= Beginning of Section =

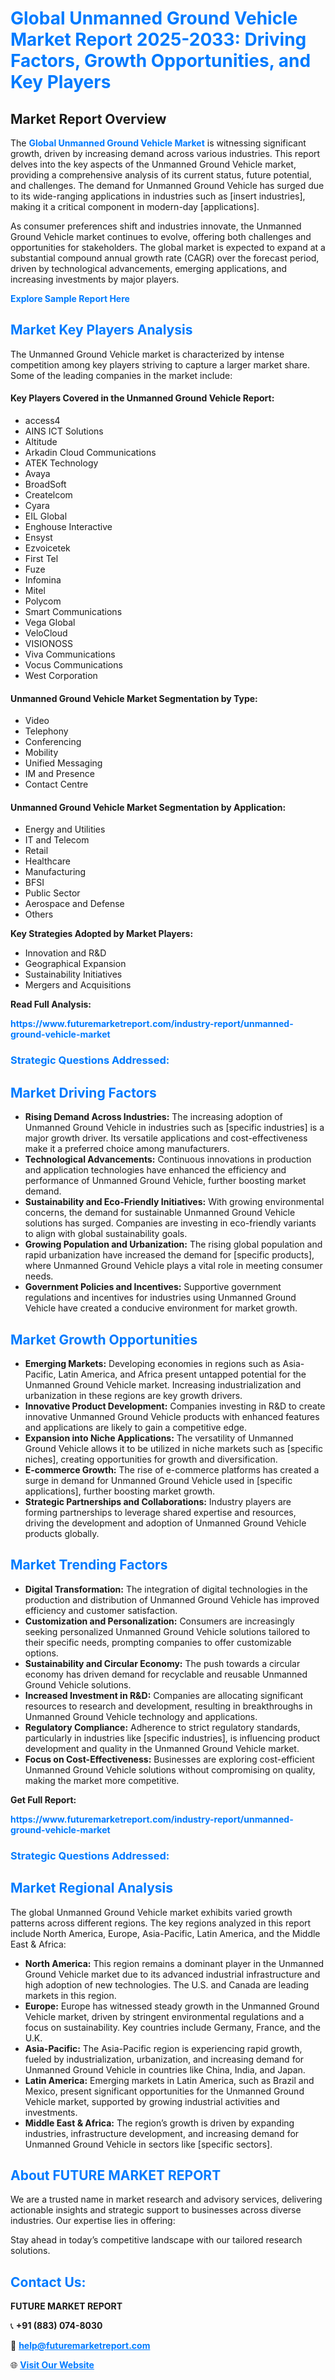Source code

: <h1 style="color: #007BFF;">Global Unmanned Ground Vehicle Market Report 2025-2033: Driving Factors, Growth Opportunities, and Key Players</h1>

<section id="overview">
<h2>Market Report Overview</h2>
<p>The <a href="https://www.futuremarketreport.com/industry-report/unmanned-ground-vehicle-market" style="color: #007BFF; text-decoration: none;"><strong>Global Unmanned Ground Vehicle Market</strong></a> is witnessing significant growth, driven by increasing demand across various industries. This report delves into the key aspects of the Unmanned Ground Vehicle market, providing a comprehensive analysis of its current status, future potential, and challenges. The demand for Unmanned Ground Vehicle has surged due to its wide-ranging applications in industries such as [insert industries], making it a critical component in modern-day [applications].</p>
<p>As consumer preferences shift and industries innovate, the Unmanned Ground Vehicle market continues to evolve, offering both challenges and opportunities for stakeholders. The global market is expected to expand at a substantial compound annual growth rate (CAGR) over the forecast period, driven by technological advancements, emerging applications, and increasing investments by major players.</p>
</section>

<section id="overview">
<p><a href="https://www.futuremarketreport.com/request-sample/reportId=35505" style="color: #007BFF; text-decoration: none;"><strong>Explore Sample Report Here</strong></a></p>
</section>

<section id="key-players">
<h2 style="color: #007BFF;">Market Key Players Analysis</h2>
<p>The Unmanned Ground Vehicle market is characterized by intense competition among key players striving to capture a larger market share. Some of the leading companies in the market include:</p>
<h4>Key Players Covered in the Unmanned Ground Vehicle Report:</h4>
<ul><li>access4</li><li>AINS ICT Solutions</li><li>Altitude</li><li>Arkadin Cloud Communications</li><li>ATEK Technology</li><li>Avaya</li><li>BroadSoft</li><li>Createlcom</li><li>Cyara</li><li>EIL Global</li><li>Enghouse Interactive</li><li>Ensyst</li><li>Ezvoicetek</li><li>First Tel</li><li>Fuze</li><li>Infomina</li><li>Mitel</li><li>Polycom</li><li>Smart Communications</li><li>Vega Global</li><li>VeloCloud</li><li>VISIONOSS</li><li>Viva Communications</li><li>Vocus Communications</li><li>West Corporation</li></ul>
<h4>Unmanned Ground Vehicle Market Segmentation by Type:</h4>
<ul><li>Video</li><li>Telephony</li><li>Conferencing</li><li>Mobility</li><li>Unified Messaging</li><li>IM and Presence</li><li>Contact Centre</li></ul>

<h4>Unmanned Ground Vehicle Market Segmentation by Application:</h4>
<ul><li>Energy and Utilities</li><li>IT and Telecom</li><li>Retail</li><li>Healthcare</li><li>Manufacturing</li><li>BFSI</li><li>Public Sector</li><li>Aerospace and Defense</li><li>Others</li></ul>
<p><strong>Key Strategies Adopted by Market Players:</strong></p>
<ul>
<li>Innovation and R&D</li>
<li>Geographical Expansion</li>
<li>Sustainability Initiatives</li>
<li>Mergers and Acquisitions</li>
</ul>
</section>

<section>
<p><strong>Read Full Analysis: </strong></p><a href="https://www.futuremarketreport.com/industry-report/unmanned-ground-vehicle-market" style="color: #007BFF; text-decoration: none;"><strong>https://www.futuremarketreport.com/industry-report/unmanned-ground-vehicle-market</strong></a>
<h3 style="color: #007BFF;">Strategic Questions Addressed:</h3>
</section>

<section id="driving-factors">
<h2 style="color: #007BFF;">Market Driving Factors</h2>
<ul>
<li><strong>Rising Demand Across Industries:</strong> The increasing adoption of Unmanned Ground Vehicle in industries such as [specific industries] is a major growth driver. Its versatile applications and cost-effectiveness make it a preferred choice among manufacturers.</li>
<li><strong>Technological Advancements:</strong> Continuous innovations in production and application technologies have enhanced the efficiency and performance of Unmanned Ground Vehicle, further boosting market demand.</li>
<li><strong>Sustainability and Eco-Friendly Initiatives:</strong> With growing environmental concerns, the demand for sustainable Unmanned Ground Vehicle solutions has surged. Companies are investing in eco-friendly variants to align with global sustainability goals.</li>
<li><strong>Growing Population and Urbanization:</strong> The rising global population and rapid urbanization have increased the demand for [specific products], where Unmanned Ground Vehicle plays a vital role in meeting consumer needs.</li>
<li><strong>Government Policies and Incentives:</strong> Supportive government regulations and incentives for industries using Unmanned Ground Vehicle have created a conducive environment for market growth.</li>
</ul>
</section>

<section id="growth-opportunities">
<h2 style="color: #007BFF;">Market Growth Opportunities</h2>
<ul>
<li><strong>Emerging Markets:</strong> Developing economies in regions such as Asia-Pacific, Latin America, and Africa present untapped potential for the Unmanned Ground Vehicle market. Increasing industrialization and urbanization in these regions are key growth drivers.</li>
<li><strong>Innovative Product Development:</strong> Companies investing in R&D to create innovative Unmanned Ground Vehicle products with enhanced features and applications are likely to gain a competitive edge.</li>
<li><strong>Expansion into Niche Applications:</strong> The versatility of Unmanned Ground Vehicle allows it to be utilized in niche markets such as [specific niches], creating opportunities for growth and diversification.</li>
<li><strong>E-commerce Growth:</strong> The rise of e-commerce platforms has created a surge in demand for Unmanned Ground Vehicle used in [specific applications], further boosting market growth.</li>
<li><strong>Strategic Partnerships and Collaborations:</strong> Industry players are forming partnerships to leverage shared expertise and resources, driving the development and adoption of Unmanned Ground Vehicle products globally.</li>
</ul>
</section>

<section id="trending-factors">
<h2 style="color: #007BFF;">Market Trending Factors</h2>
<ul>
<li><strong>Digital Transformation:</strong> The integration of digital technologies in the production and distribution of Unmanned Ground Vehicle has improved efficiency and customer satisfaction.</li>
<li><strong>Customization and Personalization:</strong> Consumers are increasingly seeking personalized Unmanned Ground Vehicle solutions tailored to their specific needs, prompting companies to offer customizable options.</li>
<li><strong>Sustainability and Circular Economy:</strong> The push towards a circular economy has driven demand for recyclable and reusable Unmanned Ground Vehicle solutions.</li>
<li><strong>Increased Investment in R&D:</strong> Companies are allocating significant resources to research and development, resulting in breakthroughs in Unmanned Ground Vehicle technology and applications.</li>
<li><strong>Regulatory Compliance:</strong> Adherence to strict regulatory standards, particularly in industries like [specific industries], is influencing product development and quality in the Unmanned Ground Vehicle market.</li>
<li><strong>Focus on Cost-Effectiveness:</strong> Businesses are exploring cost-efficient Unmanned Ground Vehicle solutions without compromising on quality, making the market more competitive.</li>
</ul>
</section>

<section>
<p><strong>Get Full Report: </strong></p><a href="https://www.futuremarketreport.com/industry-report/unmanned-ground-vehicle-market" style="color: #007BFF; text-decoration: none;"><strong>https://www.futuremarketreport.com/industry-report/unmanned-ground-vehicle-market</strong></a>
<h3 style="color: #007BFF;">Strategic Questions Addressed:</h3>
</section>


<section id="regional-analysis">
<h2 style="color: #007BFF;">Market Regional Analysis</h2>
<p>The global Unmanned Ground Vehicle market exhibits varied growth patterns across different regions. The key regions analyzed in this report include North America, Europe, Asia-Pacific, Latin America, and the Middle East & Africa:</p>
<ul>
<li><strong>North America:</strong> This region remains a dominant player in the Unmanned Ground Vehicle market due to its advanced industrial infrastructure and high adoption of new technologies. The U.S. and Canada are leading markets in this region.</li>
<li><strong>Europe:</strong> Europe has witnessed steady growth in the Unmanned Ground Vehicle market, driven by stringent environmental regulations and a focus on sustainability. Key countries include Germany, France, and the U.K.</li>
<li><strong>Asia-Pacific:</strong> The Asia-Pacific region is experiencing rapid growth, fueled by industrialization, urbanization, and increasing demand for Unmanned Ground Vehicle in countries like China, India, and Japan.</li>
<li><strong>Latin America:</strong> Emerging markets in Latin America, such as Brazil and Mexico, present significant opportunities for the Unmanned Ground Vehicle market, supported by growing industrial activities and investments.</li>
<li><strong>Middle East & Africa:</strong> The region’s growth is driven by expanding industries, infrastructure development, and increasing demand for Unmanned Ground Vehicle in sectors like [specific sectors].</li>
</ul>
</section>

<footer>
<h2 style="color: #007BFF;">About FUTURE MARKET REPORT</h2>
<p>We are a trusted name in market research and advisory services, delivering actionable insights and strategic support to businesses across diverse industries. Our expertise lies in offering:</p>

<p>Stay ahead in today’s competitive landscape with our tailored research solutions.</p>

<h2 style="color: #007BFF;">Contact Us:</h2>
<p><strong>FUTURE MARKET REPORT</strong></p>
<p>📞 <strong>+91 (883) 074-8030</strong></p>
<p>📧 <strong><a href="mailto:help@futuremarketreport.com" style="color: #007BFF;">help@futuremarketreport.com</a></strong></p>
<p>🌐 <strong><a href="https://www.futuremarketreport.com/" style="color: #007BFF;">Visit Our Website</a></strong></p>
</footer>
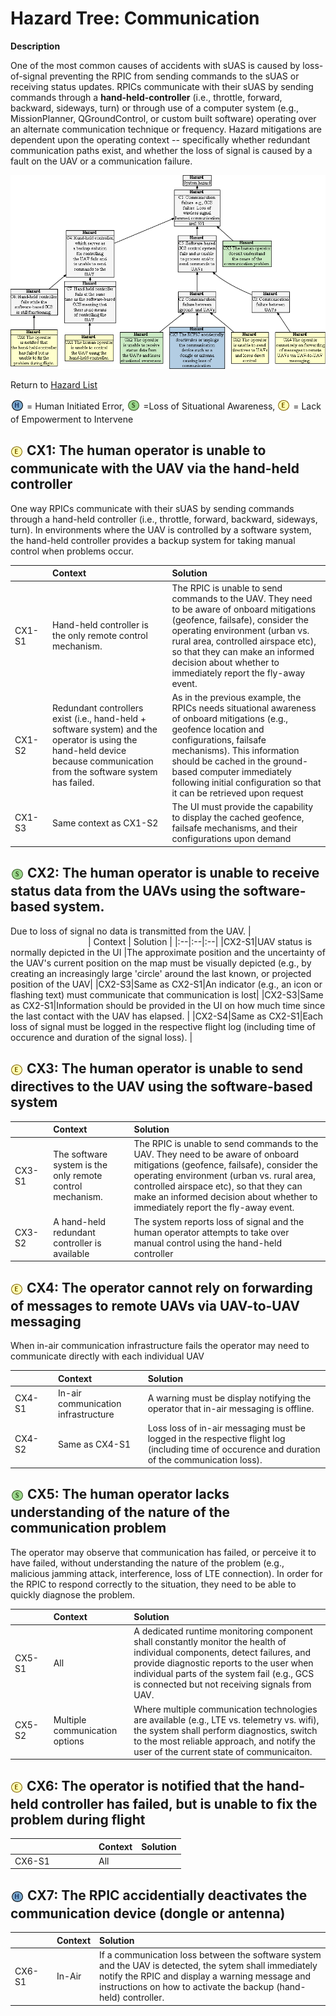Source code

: # Hazard Tree: Communication

**Description** 

One of the most common causes of accidents with sUAS is caused by loss-of-signal preventing the RPIC from sending commands to the sUAS or receiving status updates. RPICs communicate with their sUAS by sending commands through a __hand-held-controller__ (i.e., throttle, forward, backward, sideways, turn) or through use of a computer system (e.g., MissionPlanner, QGroundControl, or custom built software) operating over an alternate communication technique or frequency.  Hazard mitigations are dependent upon the operating context -- specifically whether redundant communication paths exist, and whether the loss of signal is caused by a fault on the UAV or a communication failure. 

[![](figures/communication.png)](#)

Return to [Hazard List](../README.md)<br>

<sub>![](icons/h-icon.PNG)</sub> = Human Initiated Error, <sub>![](icons/s-icon.PNG)</sub> =Loss of Situational Awareness, <sub>![](icons/e-icon.PNG)</sub> = Lack of Empowerment to Intervene

##  <sub>![](icons/e-icon.PNG)</sub> <a name="CX1"> CX1: The human operator is unable to communicate with the UAV via the hand-held controller</a> 

One way RPICs communicate with their sUAS by sending commands through a hand-held controller (i.e., throttle, forward, backward, sideways, turn). In environments where the UAV is controlled by a software system, the hand-held controller provides a backup system for taking manual control when problems occur.

| <img width=150/> | Context | Solution |
|:--|:--|:--|
|CX1-S1|Hand-held controller is the only remote control mechanism.|The RPIC is unable to send commands to the UAV. They need to be aware of onboard mitigations (geofence, failsafe), consider the operating environment (urban vs. rural area, controlled airspace etc), so that they can make an informed decision about whether to immediately report the fly-away event. 
|CX1-S2|Redundant controllers exist (i.e., hand-held + software system) and the operator is using the hand-held device because communication from the software system has failed. |As in the previous example, the RPICs needs situational awareness of onboard mitigations (e.g., geofence location and configurations, failsafe mechanisms). This information should be cached in the ground-based computer immediately following initial configuration so that it can be retrieved upon request|
|CX1-S3|Same context as CX1-S2|The UI must provide the capability to display the cached geofence, failsafe mechanisms, and their configurations upon demand|

## <sub>![](icons/s-icon.PNG)</sub> <a name="CX2">CX2: The human operator is unable to receive status data from the UAVs using the software-based system.</a>

Due to loss of signal no data is transmitted from the UAV.
| <img width=120/> | Context | Solution |
|:--|:--|:--|
|CX2-S1|UAV status is normally depicted in the UI |The approximate position and the uncertainty of the UAV's current position on the map must be visually depicted (e.g., by creating an increasingly large 'circle' around the last known, or projected position of the UAV|
|CX2-S3|Same as CX2-S1|An indicator (e.g., an icon or flashing text) must communicate that communication is lost|
|CX2-S3|Same as CX2-S1|Information should be provided in the UI on how much time since the last contact with the UAV has elapsed. |
|CX2-S4|Same as CX2-S1|Each loss of signal must be logged in the respective flight log (including time of occurence and duration of the signal loss). |

## <sub>![](icons/e-icon.PNG)</sub> <a name="CX3">CX3: The human operator is unable to send directives to the UAV using the software-based system</a> 

| <img width=120/> | Context | Solution |
|:--|:--|:--|
|CX3-S1|The software system is the only remote control mechanism.|The RPIC is unable to send commands to the UAV. They need to be aware of onboard mitigations (geofence, failsafe), consider the operating environment (urban vs. rural area, controlled airspace etc), so that they can make an informed decision about whether to immediately report the fly-away event. 
|CX3-S2|A hand-held redundant controller is available |The system reports loss of signal and the human operator attempts to take over manual control using the hand-held controller|

##  <sub>![](icons/e-icon.PNG)</sub> <a name="CX4">CX4: The operator cannot rely on forwarding of messages to remote UAVs via UAV-to-UAV messaging</a>

When in-air communication infrastructure fails the operator may need to communicate directly with each individual UAV

| <img width=120/> | Context | Solution |
|:--|:--|:--|
|CX4-S1|In-air communication infrastructure| A warning must be display notifying the operator that in-air messaging is offline.
|CX4-S2|Same as CX4-S1|Loss loss of in-air messaging must be logged in the respective flight log (including time of occurence and duration of the communication loss).

## <sub>![](icons/s-icon.PNG)</sub> <a name="CX5">CX5: The human operator lacks understanding of the nature of the communication problem</a> 

The operator may observe that communication has failed, or perceive it to have failed, without understanding the nature of the problem (e.g., malicious jamming attack, interference, loss of LTE connection). In order for the RPIC to respond correctly to the situation, they need to be able to quickly diagnose the problem.

| <img width=120/> | Context | Solution |
|:--|:--|:--|
|CX5-S1|All|A dedicated runtime monitoring component shall constantly monitor the health of individual components, detect failures, and provide diagnostic reports to the user when individual parts of the system fail (e.g., GCS is connected but not receiving signals from UAV.|
|CX5-S2|Multiple communication options | Where multiple communication technologies are available (e.g., LTE vs. telemetry vs. wifi), the system shall perform diagnostics, switch to the most reliable approach, and notify the user of the current state of communicaiton.|


## <sub>![](icons/e-icon.PNG)</sub> <a name="CX6">CX6: The operator is notified that the hand-held controller has failed, but is unable to fix the problem during flight</a> 


| <img width=120/> | Context | Solution |
|:--|:--|:--|
|CX6-S1|All||


## <sub>![](icons/h-icon.PNG)</sub> <a name="CX6">CX7: The RPIC accidentially deactivates the communication device (dongle or antenna)</a> 


| <img width=120/> | Context | Solution |
|:--|:--|:--|
|CX6-S1|In-Air|If a communication loss between the software system and the UAV is detected, the sytem shall immediately notify the RPIC and display a warning message and instructions on how to activate the backup (hand-held) controller.



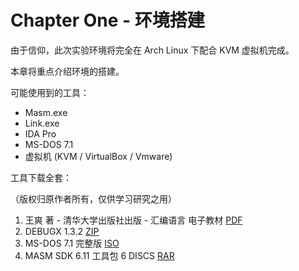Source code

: # Chapter One - 环境搭建

由于信仰，此次实验环境将完全在 Arch Linux 下配合 KVM 虚拟机完成。

本章将重点介绍环境的搭建。 

可能使用到的工具：

- Masm.exe
- Link.exe
- IDA Pro
- MS-DOS 7.1
- 虚拟机 (KVM / VirtualBox / Vmware)

工具下载全套： 

（版权归原作者所有，仅供学习研究之用） 

1. 王爽 著 - 清华大学出版社出版 - 汇编语言 电子教材 [PDF](../assets/binary/chn-asm-wangshuang.zip)
2. DEBUGX 1.3.2 [ZIP](../assets/binary/DEBUGX_1.3.2.ZIP)
3. MS-DOS 7.1 完整版 [ISO](../assets/binary/dos71cd.iso)
4. MASM SDK 6.11 工具包 6 DISCS [RAR](../assets/binary/masm611.rar)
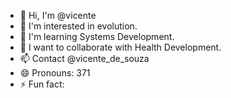 - 👋 Hi, I'm @vicente
- 👀 I'm interested in evolution.
- 🌱 I'm learning Systems Development.
- 💞️ I want to collaborate with Health Development.
- 📫 Contact @vicente_de_souza
- 😄 Pronouns: 371
- ⚡ Fun fact:
<!---
vico371/vico371 is a ✨ special ✨ repository because its `README.md` (this file) appears on your GitHub profile.
You can click the Preview link to take a look at your changes.
--->
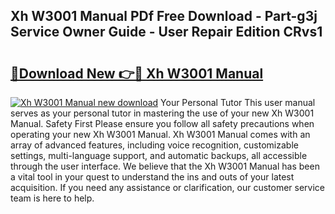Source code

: ## Xh W3001 Manual PDf Free Download - Part-g3j Service Owner Guide - User Repair Edition CRvs1

# <h2><a href="http://cf29062.oget.top/?id=Xh+W3001+Manual">🔗Download New 👉🔴 Xh W3001 Manual</a></h2>

[![Xh W3001 Manual new download](https://i.imgur.com/5g1atiW.png)](http://cf29062.oget.top/?id=Xh+W3001+Manual)
Your Personal Tutor This user manual serves as your personal tutor in mastering the use of your new Xh W3001 Manual. Safety First Please ensure you follow all safety precautions when operating your new Xh W3001 Manual. Xh W3001 Manual comes with an array of advanced features, including voice recognition, customizable settings, multi-language support, and automatic backups, all accessible through the user interface. We believe that the Xh W3001 Manual has been a vital tool in your quest to understand the ins and outs of your latest acquisition. If you need any assistance or clarification, our customer service team is here to help.

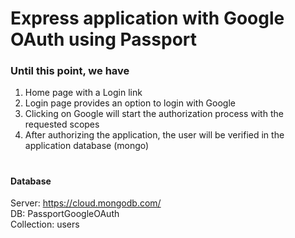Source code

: # Express application with Google OAuth using Passport

### Until this point, we have

1. Home page with a Login link
2. Login page provides an option to login with Google
3. Clicking on Google will start the authorization process with the requested scopes
4. After authorizing the application, the user will be verified in the application database (mongo)

#

#### Database

Server: https://cloud.mongodb.com/  
DB: PassportGoogleOAuth  
Collection: users

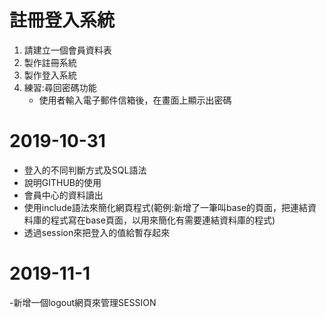 # 註冊登入系統
1. 請建立一個會員資料表
2. 製作註冊系統
3. 製作登入系統
4. 練習:尋回密碼功能
    * 使用者輸入電子郵件信箱後，在畫面上顯示出密碼
# 2019-10-31
- 登入的不同判斷方式及SQL語法
- 說明GITHUB的使用
- 會員中心的資料讀出
- 使用include語法來簡化網頁程式(範例:新增了一筆叫base的頁面，把連結資料庫的程式寫在base頁面，以用來簡化有需要連結資料庫的程式)
- 透過session來把登入的值給暫存起來

# 2019-11-1
-新增一個logout網頁來管理SESSION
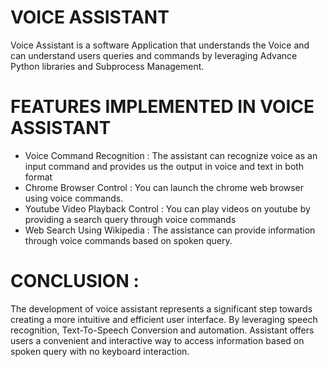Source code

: # VOICE ASSISTANT
Voice Assistant is a software Application that understands the Voice and can understand users queries and commands by leveraging Advance Python libraries and Subprocess Management. 

# FEATURES IMPLEMENTED IN VOICE ASSISTANT
- Voice Command Recognition : The assistant can recognize voice as an input command and provides us the output in voice and text in both format
- Chrome Browser Control : You can launch the chrome web browser using voice commands.
- Youtube Video Playback Control : You can play videos on youtube by providing a search query through voice commands
- Web Search Using Wikipedia : The assistance can provide information through voice commands based on spoken query.

# CONCLUSION : 
The development of voice assistant represents a significant step towards creating a more intuitive and efficient user interface. By leveraging speech recognition, Text-To-Speech Conversion and automation. Assistant offers users a convenient and interactive way to access information based on spoken query with no keyboard interaction.
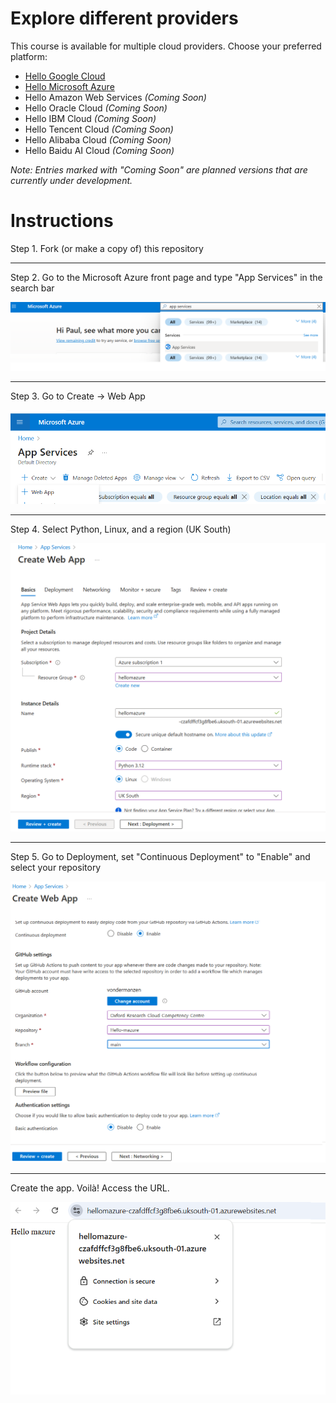 # Explore different providers

This course is available for multiple cloud providers. Choose your preferred platform:

- [Hello Google Cloud](https://github.com/Oxford-Research-Cloud-Competency-Centre/Hello-gcloud)
- [Hello Microsoft Azure](https://github.com/Oxford-Research-Cloud-Competency-Centre/Hello-mazure)
- Hello Amazon Web Services *(Coming Soon)*
- Hello Oracle Cloud *(Coming Soon)*
- Hello IBM Cloud *(Coming Soon)*
- Hello Tencent Cloud *(Coming Soon)*
- Hello Alibaba Cloud *(Coming Soon)*
- Hello Baidu AI Cloud *(Coming Soon)*

*Note: Entries marked with "Coming Soon" are planned versions that are currently under development.*

# Instructions

Step 1. Fork (or make a copy of) this repository

***

Step 2. Go to the Microsoft Azure front page and type "App Services" in the search bar

![Step 2](README_images/img1.png)

***

Step 3. Go to Create -> Web App

![Step 3](README_images/img2.png)

***

Step 4. Select Python, Linux, and a region (UK South)

![Step 4](README_images/img3.png)

***

Step 5. Go to Deployment, set "Continuous Deployment" to "Enable" and select your repository 

![Step 5](README_images/img4.png)

***

Create the app. Voilà! Access the URL.

![Voilà](README_images/img5.png)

= End of Section =

> WORK REQUIRED
Find the lines above that contain "page" and give their count, with nothing added.

> SOLUTION FOR THIS TASK
3